Copy every line of the data exactly, keeping out any picture.

+++ Input data

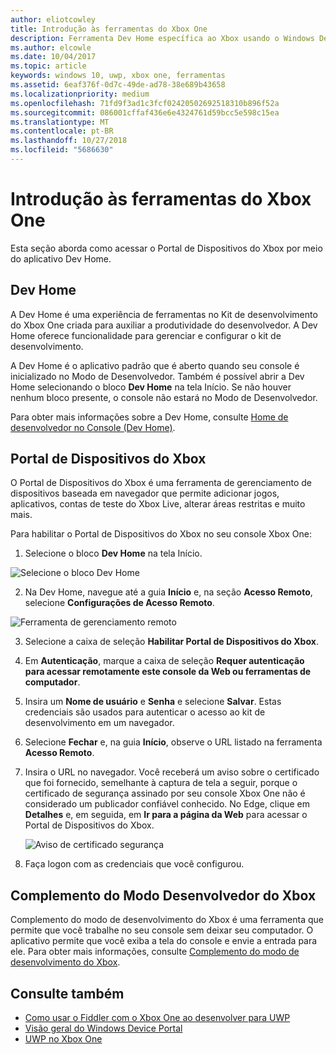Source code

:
 ```yaml
---
author: eliotcowley
title: Introdução às ferramentas do Xbox One
description: Ferramenta Dev Home específica ao Xbox usando o Windows Device Portal.
ms.author: elcowle
ms.date: 10/04/2017
ms.topic: article
keywords: windows 10, uwp, xbox one, ferramentas
ms.assetid: 6eaf376f-0d7c-49de-ad78-38e689b43658
ms.localizationpriority: medium
ms.openlocfilehash: 71fd9f3ad1c3fcf02420502692518310b896f52a
ms.sourcegitcommit: 086001cffaf436e6e4324761d59bcc5e598c15ea
ms.translationtype: MT
ms.contentlocale: pt-BR
ms.lasthandoff: 10/27/2018
ms.locfileid: "5686630"
---
```

# <a name="introduction-to-xbox-one-tools"></a>Introdução às ferramentas do Xbox One

Esta seção aborda como acessar o Portal de Dispositivos do Xbox por meio do aplicativo Dev Home.

## <a name="dev-home"></a>Dev Home

A Dev Home é uma experiência de ferramentas no Kit de desenvolvimento do Xbox One criada para auxiliar a produtividade do desenvolvedor. A Dev Home oferece funcionalidade para gerenciar e configurar o kit de desenvolvimento.

A Dev Home é o aplicativo padrão que é aberto quando seu console é inicializado no Modo de Desenvolvedor. Também é possível abrir a Dev Home selecionando o bloco **Dev Home** na tela Início. Se não houver nenhum bloco presente, o console não estará no Modo de Desenvolvedor.

Para obter mais informações sobre a Dev Home, consulte [Home de desenvolvedor no Console (Dev Home)](dev-home.md).

## <a name="xbox-device-portal"></a>Portal de Dispositivos do Xbox
O Portal de Dispositivos do Xbox é uma ferramenta de gerenciamento de dispositivos baseada em navegador que permite adicionar jogos, aplicativos, contas de teste do Xbox Live, alterar áreas restritas e muito mais.

Para habilitar o Portal de Dispositivos do Xbox no seu console Xbox One:

1. Selecione o bloco **Dev Home** na tela Início.

  ![Selecione o bloco Dev Home](images/introduction-to-xbox-one-tools-1.png)

2. Na Dev Home, navegue até a guia **Início** e, na seção **Acesso Remoto**, selecione **Configurações de Acesso Remoto**.

  ![Ferramenta de gerenciamento remoto](images/introduction-to-xbox-one-tools-2.png)

3. Selecione a caixa de seleção **Habilitar Portal de Dispositivos do Xbox**.

4. Em **Autenticação**, marque a caixa de seleção **Requer autenticação para acessar remotamente este console da Web ou ferramentas de computador**.

5. Insira um **Nome de usuário** e __Senha__ e selecione **Salvar**. Estas credenciais são usados para autenticar o acesso ao kit de desenvolvimento em um navegador.

6. Selecione **Fechar** e, na guia **Início**, observe o URL listado na ferramenta **Acesso Remoto**.

7. Insira o URL no navegador. Você receberá um aviso sobre o certificado que foi fornecido, semelhante à captura de tela a seguir, porque o certificado de segurança assinado por seu console Xbox One não é considerado um publicador confiável conhecido. No Edge, clique em **Detalhes** e, em seguida, em **Ir para a página da Web** para acessar o Portal de Dispositivos do Xbox.

    ![Aviso de certificado segurança](images/introduction-to-xbox-one-tools-3.png)

8. Faça logon com as credenciais que você configurou.

## <a name="xbox-dev-mode-companion"></a>Complemento do Modo Desenvolvedor do Xbox
Complemento do modo de desenvolvimento do Xbox é uma ferramenta que permite que você trabalhe no seu console sem deixar seu computador. O aplicativo permite que você exiba a tela do console e envie a entrada para ele. Para obter mais informações, consulte [Complemento do modo de desenvolvimento do Xbox](xbox-dev-mode-companion.md).

## <a name="see-also"></a>Consulte também
- [Como usar o Fiddler com o Xbox One ao desenvolver para UWP](uwp-fiddler.md)
- [Visão geral do Windows Device Portal](../debug-test-perf/device-portal.md)
- [UWP no Xbox One](index.md)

++++++

## Result of this task:
Source code

:
 ```yaml
---
author: eliotcowley
title: Introdução às ferramentas do Xbox One
description: Ferramenta Dev Home específica ao Xbox usando o Windows Device Portal.
ms.author: elcowle
ms.date: 10/04/2017
ms.topic: article
keywords: windows 10, uwp, xbox one, ferramentas
ms.assetid: 6eaf376f-0d7c-49de-ad78-38e689b43658
ms.localizationpriority: medium
ms.openlocfilehash: 71fd9f3ad1c3fcf02420502692518310b896f52a
ms.sourcegitcommit: 086001cffaf436e6e4324761d59bcc5e598c15ea
ms.translationtype: MT
ms.contentlocale: pt-BR
ms.lasthandoff: 10/27/2018
ms.locfileid: "5686630"
---
```

# <a name="introduction-to-xbox-one-tools"></a>Introdução às ferramentas do Xbox One

Esta seção aborda como acessar o Portal de Dispositivos do Xbox por meio do aplicativo Dev Home.

## <a name="dev-home"></a>Dev Home

A Dev Home é uma experiência de ferramentas no Kit de desenvolvimento do Xbox One criada para auxiliar a produtividade do desenvolvedor. A Dev Home oferece funcionalidade para gerenciar e configurar o kit de desenvolvimento.

A Dev Home é o aplicativo padrão que é aberto quando seu console é inicializado no Modo de Desenvolvedor. Também é possível abrir a Dev Home selecionando o bloco **Dev Home** na tela Início. Se não houver nenhum bloco presente, o console não estará no Modo de Desenvolvedor.

Para obter mais informações sobre a Dev Home, consulte [Home de desenvolvedor no Console (Dev Home)](dev-home.md).

## <a name="xbox-device-portal"></a>Portal de Dispositivos do Xbox
O Portal de Dispositivos do Xbox é uma ferramenta de gerenciamento de dispositivos baseada em navegador que permite adicionar jogos, aplicativos, contas de teste do Xbox Live, alterar áreas restritas e muito mais.

Para habilitar o Portal de Dispositivos do Xbox no seu console Xbox One:

1. Selecione o bloco **Dev Home** na tela Início.

  ![Selecione o bloco Dev Home](images/introduction-to-xbox-one-tools-1.png)

2. Na Dev Home, navegue até a guia **Início** e, na seção **Acesso Remoto**, selecione **Configurações de Acesso Remoto**.

  ![Ferramenta de gerenciamento remoto](images/introduction-to-xbox-one-tools-2.png)

3. Selecione a caixa de seleção **Habilitar Portal de Dispositivos do Xbox**.

4. Em **Autenticação**, marque a caixa de seleção **Requer autenticação para acessar remotamente este console da Web ou ferramentas de computador**.

5. Insira um **Nome de usuário** e __Senha__ e selecione **Salvar**. Estas credenciais são usados para autenticar o acesso ao kit de desenvolvimento em um navegador.

6. Selecione **Fechar** e, na guia **Início**, observe o URL listado na ferramenta **Acesso Remoto**.

7. Insira o URL no navegador. Você receberá um aviso sobre o certificado que foi fornecido, semelhante à captura de tela a seguir, porque o certificado de segurança assinado por seu console Xbox One não é considerado um publicador confiável conhecido. No Edge, clique em **Detalhes** e, em seguida, em **Ir para a página da Web** para acessar o Portal de Dispositivos do Xbox.

    ![Aviso de certificado segurança](images/introduction-to-xbox-one-tools-3.png)

8. Faça logon com as credenciais que você configurou.

## <a name="xbox-dev-mode-companion"></a>Complemento do Modo Desenvolvedor do Xbox
Complemento do modo de desenvolvimento do Xbox é uma ferramenta que permite que você trabalhe no seu console sem deixar seu computador. O aplicativo permite que você exiba a tela do console e envie a entrada para ele. Para obter mais informações, consulte [Complemento do modo de desenvolvimento do Xbox](xbox-dev-mode-companion.md).

## <a name="see-also"></a>Consulte também
- [Como usar o Fiddler com o Xbox One ao desenvolver para UWP](uwp-fiddler.md)
- [Visão geral do Windows Device Portal](../debug-test-perf/device-portal.md)
- [UWP no Xbox One](index.md)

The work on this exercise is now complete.